Overview

This tutorial introduces two important discrete probability distributions in R: the Binomial and the Poisson distributions. In each section, we will:

  1. simulate random values from the distribution,
  2. display the simulated outcomes graphically,
  3. calculate exact probabilities using R,
  4. compute sample summaries from simulated data, and
  5. compare simulated results to theoretical quantities.

Discrete distributions arise when a random variable can take only distinct countable values, such as 0, 1, 2, 3, and so on.

Common discrete distributions

Some of the most common discrete distributions are listed below.

Tutorials

Binomial Distribution

Introduction

A Binomial random variable counts the number of successes in a fixed number of independent trials, where each trial has the same probability of success.

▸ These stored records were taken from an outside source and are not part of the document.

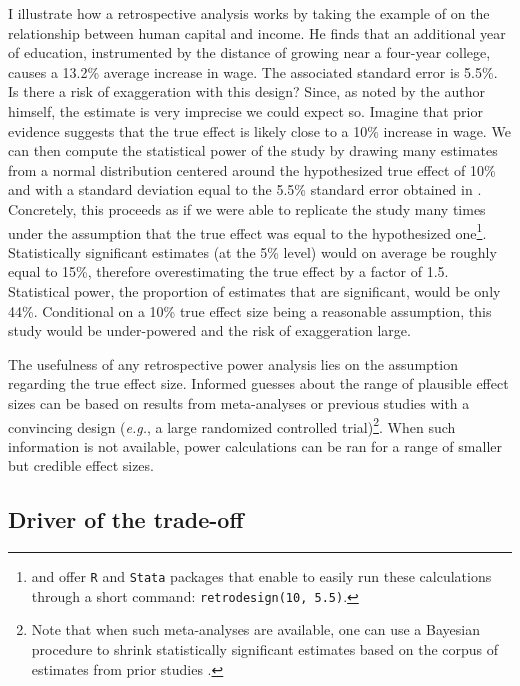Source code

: \documentclass[usletter, 12pt]{article}
\begin{document}
				I illustrate how a retrospective analysis works by taking the example of \cite{card_using_1993} on the relationship between human capital and income. He finds that an additional year of education, instrumented by the distance of growing near a four-year college, causes a 13.2\% average increase in wage. The associated standard error is 5.5\%. Is there a risk of exaggeration with this design? Since, as noted by the author himself, the estimate is very imprecise we could expect so. Imagine that prior evidence suggests that the true effect is likely close to a 10\% increase in wage. We can then compute the statistical power of the study by drawing many estimates from a normal distribution centered around the hypothesized true effect of 10\% and with a standard deviation equal to the 5.5\% standard error obtained in \cite{card_using_1993}. Concretely, this proceeds as if we were able to replicate the study many times under the assumption that the true effect was equal to the hypothesized one\footnote{\cite{timm_retrodesign_2019} and \cite{linden_retrodesign_2019} offer \texttt{R} and \texttt{Stata} packages that enable to easily run these calculations through a short command: \texttt{retrodesign(10, 5.5)}.}. Statistically significant estimates (at the 5\% level) would on average be roughly equal to 15\%, therefore overestimating the true effect by a factor of 1.5. Statistical power, the proportion of estimates that are significant, would be only 44\%. Conditional on a 10\% true effect size being a reasonable assumption, this study would be under-powered and the risk of exaggeration large.
			
				The usefulness of any retrospective power analysis lies on the assumption regarding the true effect size. Informed guesses about the range of plausible effect sizes can be based on results from meta-analyses or previous studies with a convincing design (\textit{e.g.}, a large randomized controlled trial)\footnote{Note that when such meta-analyses are available, one can use a Bayesian procedure to shrink statistically significant estimates based on the corpus of estimates from prior studies \cite{zwet_proposal_2021, zwet_significance_2021, zwet_statistical_2021} .}. When such information is not available, power calculations can be ran for a range of smaller but credible effect sizes.
				
		\subsection{Driver of the trade-off}
		
\end{document}

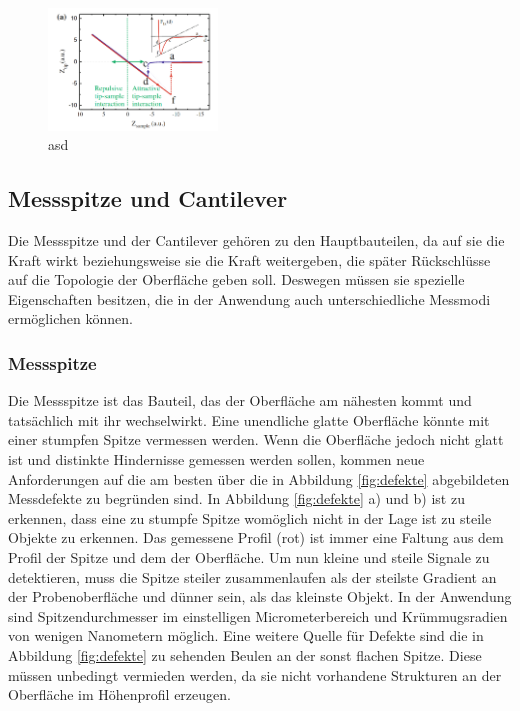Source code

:           \FloatBarrier

          \begin{figure}[h]
            \centering
            \includegraphics[width = 0.4\textwidth]{pictures/forcedist.png}
            \caption{asd}
            \label{fig:forcedist}
          \end{figure}
        
          \FloatBarrier






      \newpage


      \subsection{Messspitze und Cantilever}
        Die Messspitze und der Cantilever gehören zu den Hauptbauteilen, da auf sie die Kraft wirkt beziehungsweise sie die Kraft weitergeben, die später Rückschlüsse auf die Topologie der Oberfläche geben soll.
        Deswegen müssen sie spezielle Eigenschaften besitzen, die in der Anwendung auch unterschiedliche Messmodi ermöglichen können.

        \subsubsection*{Messspitze}
          Die Messspitze ist das Bauteil, das der Oberfläche am nähesten kommt und tatsächlich mit ihr wechselwirkt. Eine unendliche glatte Oberfläche könnte mit einer stumpfen Spitze vermessen werden. Wenn
          die Oberfläche jedoch nicht glatt ist und distinkte Hindernisse gemessen werden sollen, kommen neue Anforderungen auf die am besten über die in Abbildung \ref{fig:defekte} abgebildeten Messdefekte
          zu begründen sind. In Abbildung \ref{fig:defekte} a) und b) ist zu erkennen, dass eine zu stumpfe Spitze womöglich nicht in der Lage ist zu steile Objekte zu erkennen. Das gemessene Profil (rot) ist
          immer eine Faltung aus dem Profil der Spitze und dem der Oberfläche. Um nun kleine und steile Signale zu detektieren, muss die Spitze steiler zusammenlaufen als der steilste Gradient an der 
          Probenoberfläche und dünner sein, als das kleinste Objekt. In der Anwendung sind Spitzendurchmesser im einstelligen Micrometerbereich und Krümmugsradien von wenigen Nanometern möglich. Eine weitere
          Quelle für Defekte sind die in Abbildung \ref{fig:defekte} zu sehenden Beulen an der sonst flachen Spitze. Diese müssen unbedingt vermieden werden, da sie nicht vorhandene Strukturen an der Oberfläche
          im Höhenprofil erzeugen. 
        
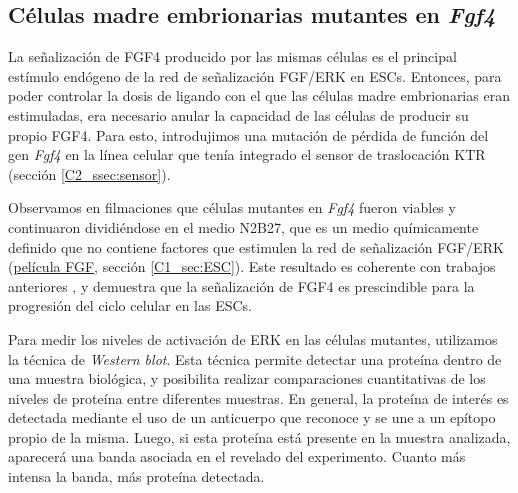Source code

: \documentclass[./main.tex]{subfiles}
\begin{document}
\subsection{Células madre embrionarias mutantes en \textit{Fgf4}}
\label{sec:c2_KO}


La señalización de FGF4 producido por las mismas células es el principal estímulo endógeno de la red de señalización FGF/ERK en ESCs. Entonces, para poder controlar la dosis de ligando con el que las células madre embrionarias eran estimuladas, era necesario anular la capacidad de las células de producir su propio FGF4. Para esto, introdujimos una mutación de pérdida de función del gen \textit{Fgf4} en la línea celular que tenía integrado el sensor de traslocación KTR (sección \ref{C2_ssec:sensor}). 


Observamos en filmaciones que células mutantes en \textit{Fgf4} fueron viables y continuaron dividiéndose en el medio N2B27, que es un medio químicamente definido que no contiene factores que estimulen la red de señalización FGF/ERK (\href{http://movie.biologists.com/video/10.1242/dev.199710/video-2}{película FGF}, sección \ref{C1_sec:ESC}). Este resultado es coherente con trabajos anteriores \cite{Kunath2007}, y demuestra que la señalización de FGF4 es prescindible para la progresión del ciclo celular en las ESCs. 


Para medir los niveles de activación de ERK en las células mutantes, utilizamos la técnica de \textit{\textit{Western blot}}.
 Esta técnica permite detectar una proteína dentro de una muestra biológica, y posibilita realizar comparaciones cuantitativas de los niveles de proteína entre diferentes muestras. En general, la proteína de interés es detectada mediante el uso de un anticuerpo que reconoce y se une a un epítopo propio de la misma. Luego, si esta proteína está presente en la muestra analizada, aparecerá una banda asociada en el revelado del experimento. Cuanto más intensa la banda, más proteína detectada.  
\end{document}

In R, we commonly use the following functions for the Binomial distribution:

  • rbinom() to simulate random values,
  • dbinom() to compute exact probabilities,
  • pbinom() to compute cumulative probabilities.

The function for simulation is:

rbinom(number_of_experiments, number_of_trials, probability_of_success)

If the number of trials is 1, the Binomial distribution reduces to a Bernoulli distribution.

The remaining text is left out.